Last year, the UX uniform I’d worn for a decade started to feel like a straightjacket. I wasn’t learning as rapidly as I once did, and my work had plateaued. I felt I was coasting, and falling victim to dangerous nouns like boredom and arrogance.

I think the UX industry has found a local maximum; undeniably comfortable, but somewhat short of what it could achieve. I voiced these concerns at the 2011 IA Summit, suggesting that corporate recognition wasn’t the endgame, and that the community should refocus and magnify its efforts on the world’s most pressing problems. One year on, there’s very little I’d change about the talk. While the UX industry has been very successful, and I adore the friends and peers who make it up, I worry it too has begun to coast.

UX no longer felt quite like home, and I yearned for open waters. So I dived in. Moving away from the labels and language of UX, I adopted the title Digital product designer.
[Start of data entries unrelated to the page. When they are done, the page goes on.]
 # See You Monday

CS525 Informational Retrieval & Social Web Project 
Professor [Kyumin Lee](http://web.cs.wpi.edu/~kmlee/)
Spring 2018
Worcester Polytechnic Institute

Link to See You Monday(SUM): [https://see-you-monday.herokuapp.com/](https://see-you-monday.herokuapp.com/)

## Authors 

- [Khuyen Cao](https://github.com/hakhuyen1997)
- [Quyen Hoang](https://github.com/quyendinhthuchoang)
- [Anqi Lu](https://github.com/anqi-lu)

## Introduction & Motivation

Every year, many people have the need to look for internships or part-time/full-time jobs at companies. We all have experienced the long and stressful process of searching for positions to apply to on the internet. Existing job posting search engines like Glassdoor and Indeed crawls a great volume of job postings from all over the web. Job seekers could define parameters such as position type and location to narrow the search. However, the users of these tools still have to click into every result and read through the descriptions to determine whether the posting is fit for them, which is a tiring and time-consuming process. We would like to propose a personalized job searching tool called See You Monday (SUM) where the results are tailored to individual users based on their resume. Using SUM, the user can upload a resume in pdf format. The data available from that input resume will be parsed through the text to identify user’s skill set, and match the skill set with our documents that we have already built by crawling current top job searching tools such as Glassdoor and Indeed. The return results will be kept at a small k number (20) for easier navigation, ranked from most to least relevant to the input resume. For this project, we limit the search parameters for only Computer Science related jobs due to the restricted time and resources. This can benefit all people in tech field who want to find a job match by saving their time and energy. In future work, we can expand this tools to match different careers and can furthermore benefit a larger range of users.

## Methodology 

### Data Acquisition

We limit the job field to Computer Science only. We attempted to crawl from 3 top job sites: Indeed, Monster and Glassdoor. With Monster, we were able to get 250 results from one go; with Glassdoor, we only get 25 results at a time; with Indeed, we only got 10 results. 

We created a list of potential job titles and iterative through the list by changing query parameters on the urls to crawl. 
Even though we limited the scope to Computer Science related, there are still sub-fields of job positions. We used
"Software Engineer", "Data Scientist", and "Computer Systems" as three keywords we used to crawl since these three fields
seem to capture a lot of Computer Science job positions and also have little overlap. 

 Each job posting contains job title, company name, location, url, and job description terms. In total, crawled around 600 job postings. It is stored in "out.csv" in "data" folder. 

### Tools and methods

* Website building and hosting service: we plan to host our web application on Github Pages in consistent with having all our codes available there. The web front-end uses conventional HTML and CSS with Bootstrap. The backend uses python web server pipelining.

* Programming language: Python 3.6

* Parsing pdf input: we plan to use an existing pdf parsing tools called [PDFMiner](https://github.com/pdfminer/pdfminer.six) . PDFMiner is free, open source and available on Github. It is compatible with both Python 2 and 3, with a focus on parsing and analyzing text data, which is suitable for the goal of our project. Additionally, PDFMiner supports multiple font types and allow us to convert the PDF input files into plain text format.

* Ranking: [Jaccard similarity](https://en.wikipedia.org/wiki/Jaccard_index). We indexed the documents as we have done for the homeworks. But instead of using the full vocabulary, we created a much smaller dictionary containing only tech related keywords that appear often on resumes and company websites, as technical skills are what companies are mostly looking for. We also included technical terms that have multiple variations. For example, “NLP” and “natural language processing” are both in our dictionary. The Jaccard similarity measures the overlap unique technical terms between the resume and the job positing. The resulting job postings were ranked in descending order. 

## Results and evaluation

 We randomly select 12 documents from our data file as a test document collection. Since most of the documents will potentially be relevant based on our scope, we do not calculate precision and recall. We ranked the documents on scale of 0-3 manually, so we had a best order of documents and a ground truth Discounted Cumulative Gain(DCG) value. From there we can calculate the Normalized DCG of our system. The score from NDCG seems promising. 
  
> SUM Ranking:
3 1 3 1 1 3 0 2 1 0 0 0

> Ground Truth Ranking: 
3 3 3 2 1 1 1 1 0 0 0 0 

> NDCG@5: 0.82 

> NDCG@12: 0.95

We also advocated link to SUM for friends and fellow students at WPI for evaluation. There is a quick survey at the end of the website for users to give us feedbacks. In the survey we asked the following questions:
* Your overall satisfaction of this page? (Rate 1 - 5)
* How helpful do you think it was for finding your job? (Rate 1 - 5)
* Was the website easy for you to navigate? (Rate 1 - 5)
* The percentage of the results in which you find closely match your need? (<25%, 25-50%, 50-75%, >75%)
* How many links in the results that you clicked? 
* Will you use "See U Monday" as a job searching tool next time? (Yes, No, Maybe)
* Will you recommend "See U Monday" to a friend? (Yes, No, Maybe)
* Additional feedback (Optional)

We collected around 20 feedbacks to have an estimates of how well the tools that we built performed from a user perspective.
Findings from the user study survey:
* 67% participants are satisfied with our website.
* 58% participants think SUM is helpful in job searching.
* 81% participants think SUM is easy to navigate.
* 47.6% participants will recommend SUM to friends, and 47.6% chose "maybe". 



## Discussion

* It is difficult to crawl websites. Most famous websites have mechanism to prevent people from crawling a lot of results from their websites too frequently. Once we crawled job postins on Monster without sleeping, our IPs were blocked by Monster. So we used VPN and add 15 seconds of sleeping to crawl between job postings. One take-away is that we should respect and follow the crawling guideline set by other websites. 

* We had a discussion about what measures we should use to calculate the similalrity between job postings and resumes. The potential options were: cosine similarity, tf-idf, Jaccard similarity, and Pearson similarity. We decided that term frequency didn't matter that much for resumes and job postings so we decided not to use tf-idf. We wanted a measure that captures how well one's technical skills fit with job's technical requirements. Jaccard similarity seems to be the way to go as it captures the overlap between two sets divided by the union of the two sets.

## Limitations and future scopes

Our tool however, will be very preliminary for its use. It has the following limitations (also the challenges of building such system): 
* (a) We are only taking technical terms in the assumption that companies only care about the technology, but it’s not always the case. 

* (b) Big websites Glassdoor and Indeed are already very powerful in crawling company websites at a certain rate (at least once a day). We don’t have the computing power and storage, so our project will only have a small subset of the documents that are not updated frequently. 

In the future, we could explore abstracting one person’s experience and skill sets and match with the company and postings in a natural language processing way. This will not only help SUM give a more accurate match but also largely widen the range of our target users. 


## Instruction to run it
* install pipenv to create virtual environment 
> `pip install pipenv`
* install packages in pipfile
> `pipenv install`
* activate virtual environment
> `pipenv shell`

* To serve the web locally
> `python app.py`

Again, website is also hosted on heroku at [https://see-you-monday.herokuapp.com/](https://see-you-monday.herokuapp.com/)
Great experiences are still my objective, but I wanted to explore beyond the boundaries of what the UX role had become; to use my interest in writing, typography, brand, and graphic design to enhance my work. Not a wish to generalise so much as a wish to specialise in more areas. In particular, I’d come to view the gap between UX and visual design as arbitrary: “You take the wheel, I’ll do the pedals”.

Over the last year I’ve spent long hours studying graphic design, learning more about its techniques and tools, and creating a new role for myself that combined my interaction design expertise with my new visual design skills. In popular digital parlance, such a designer has come to be known as a ‘unicorn’: a rare, flighty being never encountered in the wild. It’s a cute label, and a damaging one. It reinforces silos, and gives designers an excuse to abdicate responsibility for issues that nevertheless have a hefty impact on user experience.

There are of course different flavours of UX person. From the design-heavy position I occupied, the leap to digital product design has been feasible. The mindset is virtually identical. A senior UX designer with practical knowledge of the design process, excellent client skills, and an understanding of ideation and iteration already has many of the key skills required in visual design. Someone whose strengths lie more in research or polar-bear IA may find the gap a bit more daunting.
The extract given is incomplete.